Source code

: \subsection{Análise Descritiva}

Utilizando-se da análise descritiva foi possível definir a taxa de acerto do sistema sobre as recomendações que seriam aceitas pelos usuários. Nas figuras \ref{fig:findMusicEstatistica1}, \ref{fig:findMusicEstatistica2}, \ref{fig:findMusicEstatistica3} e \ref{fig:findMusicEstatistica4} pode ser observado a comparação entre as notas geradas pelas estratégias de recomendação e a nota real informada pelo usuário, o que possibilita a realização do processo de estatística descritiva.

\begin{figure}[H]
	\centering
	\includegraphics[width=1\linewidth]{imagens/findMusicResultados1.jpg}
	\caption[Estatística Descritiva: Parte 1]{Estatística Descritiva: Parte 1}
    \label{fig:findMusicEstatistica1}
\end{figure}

· · · ·

§ **WHAT YOU SHOULD DO**:
Retype all of the entries exactly, please.

§ **TASK RESULT**:
Source code

: \subsection{Análise Descritiva}

Utilizando-se da análise descritiva foi possível definir a taxa de acerto do sistema sobre as recomendações que seriam aceitas pelos usuários. Nas figuras \ref{fig:findMusicEstatistica1}, \ref{fig:findMusicEstatistica2}, \ref{fig:findMusicEstatistica3} e \ref{fig:findMusicEstatistica4} pode ser observado a comparação entre as notas geradas pelas estratégias de recomendação e a nota real informada pelo usuário, o que possibilita a realização do processo de estatística descritiva.

\begin{figure}[H]
	\centering
	\includegraphics[width=1\linewidth]{imagens/findMusicResultados1.jpg}
	\caption[Estatística Descritiva: Parte 1]{Estatística Descritiva: Parte 1}
    \label{fig:findMusicEstatistica1}
\end{figure}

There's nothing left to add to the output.